> _DIRECTIONS FOR THIS TASK_:
The lines below that include "make" are to be found and copied.

> _INPUT_:
★ ★ ★ ★ ★ ★ ★
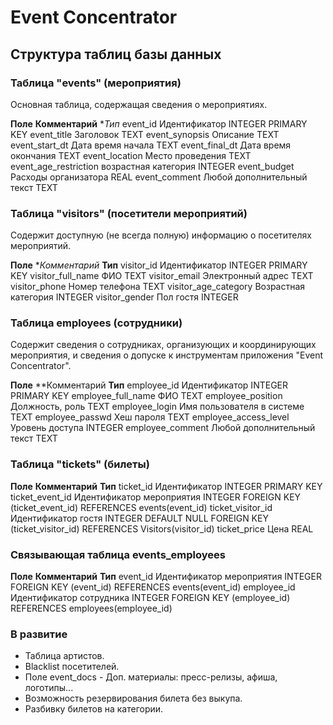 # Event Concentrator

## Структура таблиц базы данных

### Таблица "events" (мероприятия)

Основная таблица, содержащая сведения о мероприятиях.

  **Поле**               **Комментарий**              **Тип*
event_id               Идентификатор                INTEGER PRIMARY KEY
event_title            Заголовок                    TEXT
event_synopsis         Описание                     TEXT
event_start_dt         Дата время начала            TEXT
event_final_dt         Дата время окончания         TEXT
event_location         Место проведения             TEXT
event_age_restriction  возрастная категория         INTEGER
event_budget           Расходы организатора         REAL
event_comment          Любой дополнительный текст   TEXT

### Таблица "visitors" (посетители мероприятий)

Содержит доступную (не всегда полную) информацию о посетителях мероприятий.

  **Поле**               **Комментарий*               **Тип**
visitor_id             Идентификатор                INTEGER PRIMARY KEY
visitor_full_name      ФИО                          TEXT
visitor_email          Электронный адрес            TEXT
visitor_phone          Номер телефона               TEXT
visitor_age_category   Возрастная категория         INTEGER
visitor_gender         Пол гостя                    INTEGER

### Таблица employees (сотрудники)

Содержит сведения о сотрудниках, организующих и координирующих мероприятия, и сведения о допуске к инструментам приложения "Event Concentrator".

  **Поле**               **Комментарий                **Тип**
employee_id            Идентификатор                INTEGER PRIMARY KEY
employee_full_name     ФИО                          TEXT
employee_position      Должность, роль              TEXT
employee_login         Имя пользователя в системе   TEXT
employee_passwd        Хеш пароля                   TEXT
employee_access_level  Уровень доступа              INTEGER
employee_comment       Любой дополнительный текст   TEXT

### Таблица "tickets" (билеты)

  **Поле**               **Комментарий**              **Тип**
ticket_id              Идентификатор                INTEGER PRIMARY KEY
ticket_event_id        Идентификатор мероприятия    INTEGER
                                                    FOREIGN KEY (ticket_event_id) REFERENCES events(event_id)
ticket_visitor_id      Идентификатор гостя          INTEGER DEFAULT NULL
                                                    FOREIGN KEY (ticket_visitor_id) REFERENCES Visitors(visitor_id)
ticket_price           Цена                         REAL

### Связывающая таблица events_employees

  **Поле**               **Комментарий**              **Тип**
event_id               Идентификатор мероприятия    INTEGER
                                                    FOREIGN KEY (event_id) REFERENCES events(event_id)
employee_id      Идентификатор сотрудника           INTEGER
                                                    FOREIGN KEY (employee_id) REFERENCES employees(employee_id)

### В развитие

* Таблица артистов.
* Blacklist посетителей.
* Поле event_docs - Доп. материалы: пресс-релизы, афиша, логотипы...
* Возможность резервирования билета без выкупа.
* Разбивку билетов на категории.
★ ★ ★ ★ ★ ★ ★
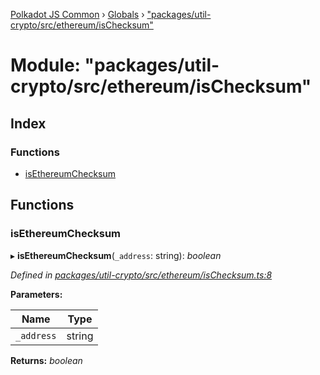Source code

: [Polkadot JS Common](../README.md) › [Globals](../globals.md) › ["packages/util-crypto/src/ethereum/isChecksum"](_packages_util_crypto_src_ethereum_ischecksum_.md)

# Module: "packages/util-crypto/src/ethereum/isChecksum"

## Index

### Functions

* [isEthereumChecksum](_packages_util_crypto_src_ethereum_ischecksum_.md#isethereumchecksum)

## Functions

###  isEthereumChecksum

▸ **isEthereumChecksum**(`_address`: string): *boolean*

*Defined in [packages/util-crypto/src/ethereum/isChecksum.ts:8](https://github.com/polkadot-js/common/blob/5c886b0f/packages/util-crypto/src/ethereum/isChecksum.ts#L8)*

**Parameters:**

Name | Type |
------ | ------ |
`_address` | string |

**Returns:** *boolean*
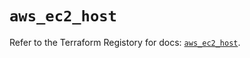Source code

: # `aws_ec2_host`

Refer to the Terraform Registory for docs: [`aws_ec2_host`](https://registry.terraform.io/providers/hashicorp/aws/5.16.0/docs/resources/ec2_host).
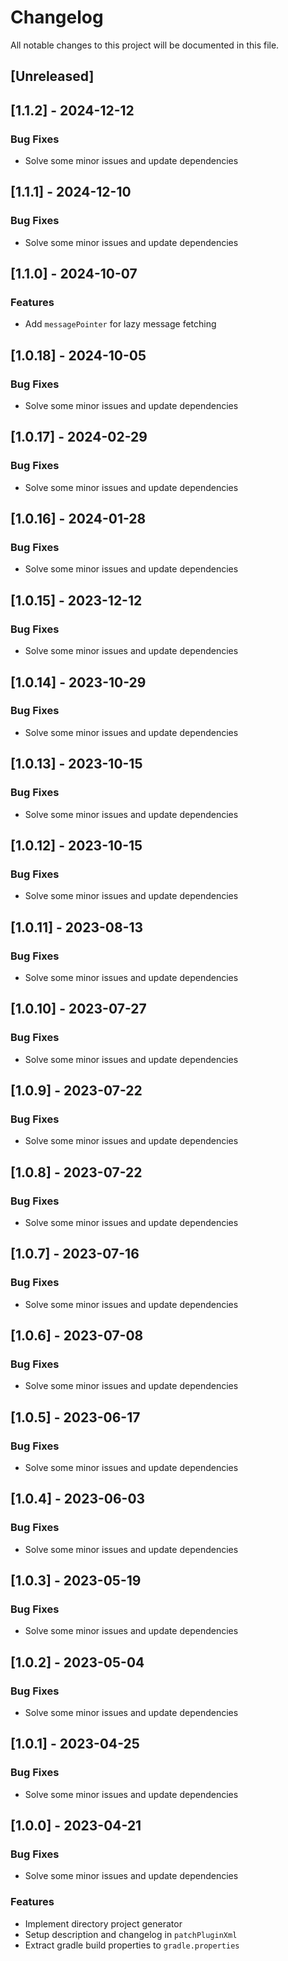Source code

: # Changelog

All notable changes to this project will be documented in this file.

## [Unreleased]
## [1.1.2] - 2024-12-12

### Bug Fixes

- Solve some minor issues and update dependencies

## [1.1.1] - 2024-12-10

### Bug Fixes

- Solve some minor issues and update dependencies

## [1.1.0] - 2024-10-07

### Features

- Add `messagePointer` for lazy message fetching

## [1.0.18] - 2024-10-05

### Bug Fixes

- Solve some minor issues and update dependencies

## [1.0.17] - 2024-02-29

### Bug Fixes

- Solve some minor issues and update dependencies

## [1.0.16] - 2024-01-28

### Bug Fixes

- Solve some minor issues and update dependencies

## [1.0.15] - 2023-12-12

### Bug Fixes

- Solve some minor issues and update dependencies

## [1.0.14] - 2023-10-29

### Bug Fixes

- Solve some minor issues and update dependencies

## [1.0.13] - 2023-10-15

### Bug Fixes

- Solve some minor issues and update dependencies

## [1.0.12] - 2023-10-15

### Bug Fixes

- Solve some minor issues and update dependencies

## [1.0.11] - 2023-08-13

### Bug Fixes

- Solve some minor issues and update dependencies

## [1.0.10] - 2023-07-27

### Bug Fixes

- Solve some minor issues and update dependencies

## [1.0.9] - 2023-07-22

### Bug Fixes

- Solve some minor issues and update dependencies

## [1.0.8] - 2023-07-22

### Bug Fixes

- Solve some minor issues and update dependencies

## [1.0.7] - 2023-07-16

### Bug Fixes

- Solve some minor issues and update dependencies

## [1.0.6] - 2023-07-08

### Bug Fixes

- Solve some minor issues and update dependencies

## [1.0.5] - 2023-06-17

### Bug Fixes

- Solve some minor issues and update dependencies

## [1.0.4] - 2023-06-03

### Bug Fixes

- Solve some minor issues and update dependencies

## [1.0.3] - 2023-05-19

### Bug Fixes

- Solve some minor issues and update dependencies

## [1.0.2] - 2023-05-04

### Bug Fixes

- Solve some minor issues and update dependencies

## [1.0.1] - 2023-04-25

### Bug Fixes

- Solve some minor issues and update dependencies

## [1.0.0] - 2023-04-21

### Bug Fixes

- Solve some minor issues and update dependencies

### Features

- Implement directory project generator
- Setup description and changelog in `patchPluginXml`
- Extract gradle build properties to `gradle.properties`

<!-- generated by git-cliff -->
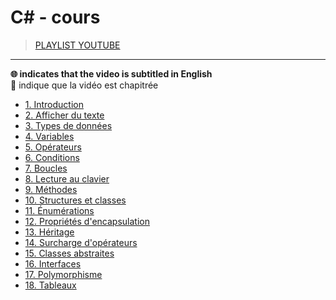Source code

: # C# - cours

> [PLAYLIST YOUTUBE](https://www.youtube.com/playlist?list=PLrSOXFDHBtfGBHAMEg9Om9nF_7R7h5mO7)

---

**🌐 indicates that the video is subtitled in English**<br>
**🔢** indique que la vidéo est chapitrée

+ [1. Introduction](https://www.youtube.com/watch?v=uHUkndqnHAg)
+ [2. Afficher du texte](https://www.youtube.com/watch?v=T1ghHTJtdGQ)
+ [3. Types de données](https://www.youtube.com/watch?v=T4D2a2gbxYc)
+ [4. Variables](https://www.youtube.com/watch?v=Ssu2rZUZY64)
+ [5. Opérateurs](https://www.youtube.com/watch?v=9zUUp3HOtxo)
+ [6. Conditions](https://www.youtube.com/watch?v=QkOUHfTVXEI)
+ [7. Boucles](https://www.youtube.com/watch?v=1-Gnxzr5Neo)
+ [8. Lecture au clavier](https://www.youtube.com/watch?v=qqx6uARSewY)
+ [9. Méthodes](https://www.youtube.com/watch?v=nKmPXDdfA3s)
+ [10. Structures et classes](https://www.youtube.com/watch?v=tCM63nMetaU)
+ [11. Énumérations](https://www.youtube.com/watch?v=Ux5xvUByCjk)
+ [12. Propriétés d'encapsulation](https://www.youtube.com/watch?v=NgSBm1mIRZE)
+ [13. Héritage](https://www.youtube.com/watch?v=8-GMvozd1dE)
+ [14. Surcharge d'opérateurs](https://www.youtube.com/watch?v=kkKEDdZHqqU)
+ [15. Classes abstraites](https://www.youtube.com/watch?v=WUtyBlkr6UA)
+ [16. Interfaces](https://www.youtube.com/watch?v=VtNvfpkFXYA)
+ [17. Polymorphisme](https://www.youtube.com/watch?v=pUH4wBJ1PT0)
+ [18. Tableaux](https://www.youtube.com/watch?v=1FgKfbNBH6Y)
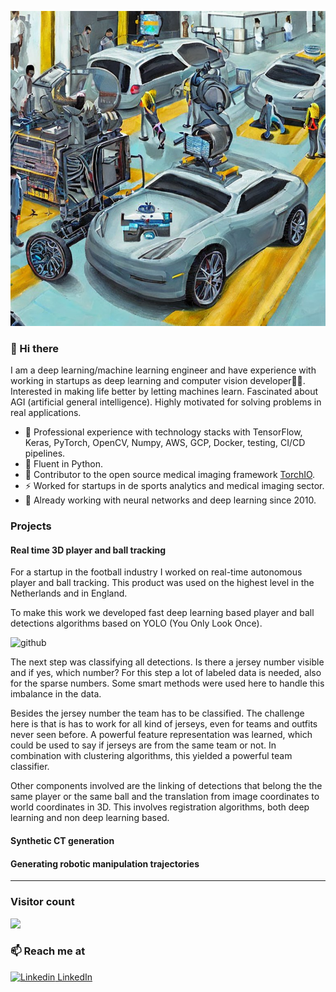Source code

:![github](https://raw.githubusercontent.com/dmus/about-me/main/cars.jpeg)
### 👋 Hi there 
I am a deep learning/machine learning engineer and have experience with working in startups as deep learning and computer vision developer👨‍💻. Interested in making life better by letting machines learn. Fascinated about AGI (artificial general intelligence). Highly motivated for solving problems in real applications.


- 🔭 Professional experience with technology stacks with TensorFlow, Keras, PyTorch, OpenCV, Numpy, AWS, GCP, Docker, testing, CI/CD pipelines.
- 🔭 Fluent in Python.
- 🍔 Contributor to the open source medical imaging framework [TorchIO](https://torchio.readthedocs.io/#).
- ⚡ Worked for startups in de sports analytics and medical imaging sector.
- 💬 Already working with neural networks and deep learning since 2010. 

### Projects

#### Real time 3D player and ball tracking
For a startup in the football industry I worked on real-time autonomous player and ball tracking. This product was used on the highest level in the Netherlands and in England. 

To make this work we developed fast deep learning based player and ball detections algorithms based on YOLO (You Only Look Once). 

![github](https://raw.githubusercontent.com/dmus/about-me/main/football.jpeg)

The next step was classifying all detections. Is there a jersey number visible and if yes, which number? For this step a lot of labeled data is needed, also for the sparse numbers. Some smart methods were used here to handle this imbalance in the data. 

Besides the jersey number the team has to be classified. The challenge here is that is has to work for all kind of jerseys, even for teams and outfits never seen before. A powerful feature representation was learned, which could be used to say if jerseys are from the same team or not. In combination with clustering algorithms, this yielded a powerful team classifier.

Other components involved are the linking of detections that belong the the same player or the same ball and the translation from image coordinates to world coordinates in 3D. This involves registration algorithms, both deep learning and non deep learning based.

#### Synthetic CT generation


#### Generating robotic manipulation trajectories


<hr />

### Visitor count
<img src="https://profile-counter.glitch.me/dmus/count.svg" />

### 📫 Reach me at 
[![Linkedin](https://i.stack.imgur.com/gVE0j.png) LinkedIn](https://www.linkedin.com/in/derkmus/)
★ ★ ★ ★ ★ ★ ★
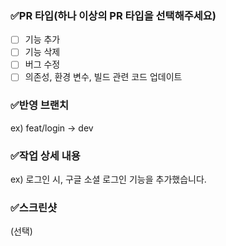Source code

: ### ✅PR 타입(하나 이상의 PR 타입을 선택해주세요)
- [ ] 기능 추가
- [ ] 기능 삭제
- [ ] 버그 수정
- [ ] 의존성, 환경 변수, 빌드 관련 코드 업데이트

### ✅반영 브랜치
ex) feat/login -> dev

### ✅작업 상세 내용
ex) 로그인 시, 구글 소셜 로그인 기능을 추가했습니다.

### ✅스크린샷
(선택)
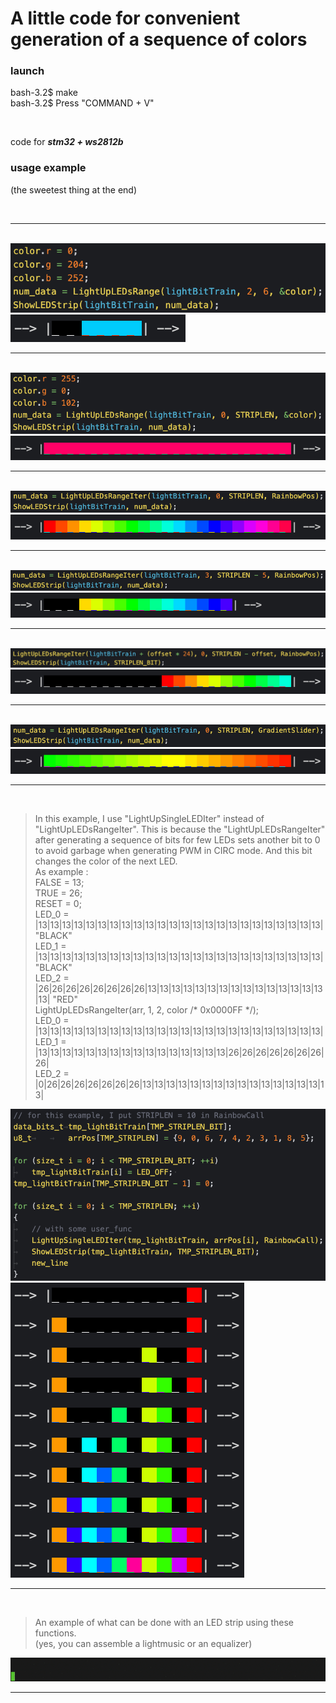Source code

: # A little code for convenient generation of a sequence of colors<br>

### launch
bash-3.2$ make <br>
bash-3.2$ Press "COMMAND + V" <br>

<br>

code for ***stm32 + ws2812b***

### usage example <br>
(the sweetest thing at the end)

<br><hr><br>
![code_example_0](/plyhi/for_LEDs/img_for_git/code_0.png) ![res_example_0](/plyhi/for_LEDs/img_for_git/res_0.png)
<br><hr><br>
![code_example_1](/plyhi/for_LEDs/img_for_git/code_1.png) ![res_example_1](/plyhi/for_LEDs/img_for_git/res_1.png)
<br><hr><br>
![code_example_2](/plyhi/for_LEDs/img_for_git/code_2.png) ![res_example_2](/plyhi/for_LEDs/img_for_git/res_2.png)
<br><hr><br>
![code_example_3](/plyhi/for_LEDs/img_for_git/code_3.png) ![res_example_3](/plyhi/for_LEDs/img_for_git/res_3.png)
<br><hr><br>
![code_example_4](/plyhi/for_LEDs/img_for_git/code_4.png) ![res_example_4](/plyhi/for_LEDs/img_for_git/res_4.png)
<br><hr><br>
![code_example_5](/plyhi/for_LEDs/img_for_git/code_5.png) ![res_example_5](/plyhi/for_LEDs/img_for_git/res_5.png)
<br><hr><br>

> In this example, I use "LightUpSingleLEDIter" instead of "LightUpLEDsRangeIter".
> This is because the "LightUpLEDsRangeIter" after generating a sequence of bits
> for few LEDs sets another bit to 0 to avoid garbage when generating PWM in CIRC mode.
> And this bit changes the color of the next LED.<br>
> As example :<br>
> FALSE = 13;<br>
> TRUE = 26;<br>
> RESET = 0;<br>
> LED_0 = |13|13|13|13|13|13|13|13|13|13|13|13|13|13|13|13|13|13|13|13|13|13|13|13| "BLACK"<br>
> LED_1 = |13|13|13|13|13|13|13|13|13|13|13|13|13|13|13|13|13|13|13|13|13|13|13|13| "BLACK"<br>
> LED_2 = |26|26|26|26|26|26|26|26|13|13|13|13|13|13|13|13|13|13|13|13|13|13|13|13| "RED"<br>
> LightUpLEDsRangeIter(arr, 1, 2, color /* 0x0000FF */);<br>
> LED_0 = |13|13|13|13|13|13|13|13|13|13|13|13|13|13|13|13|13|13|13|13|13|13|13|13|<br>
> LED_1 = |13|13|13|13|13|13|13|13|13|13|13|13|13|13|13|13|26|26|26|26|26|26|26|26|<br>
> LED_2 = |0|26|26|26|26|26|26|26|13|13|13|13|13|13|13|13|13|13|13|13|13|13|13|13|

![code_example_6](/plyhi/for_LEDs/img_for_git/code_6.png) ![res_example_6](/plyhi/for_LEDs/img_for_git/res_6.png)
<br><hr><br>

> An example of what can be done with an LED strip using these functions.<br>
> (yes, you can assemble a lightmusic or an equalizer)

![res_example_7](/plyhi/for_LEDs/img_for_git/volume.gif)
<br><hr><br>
★ ★ ★ ★ ★ ★ ★
> _OUTPUT BELOW_:
To make this work we developed fast deep learning based player and ball detections algorithms based on YOLO (You Only Look Once). 
bash-3.2$ make <br>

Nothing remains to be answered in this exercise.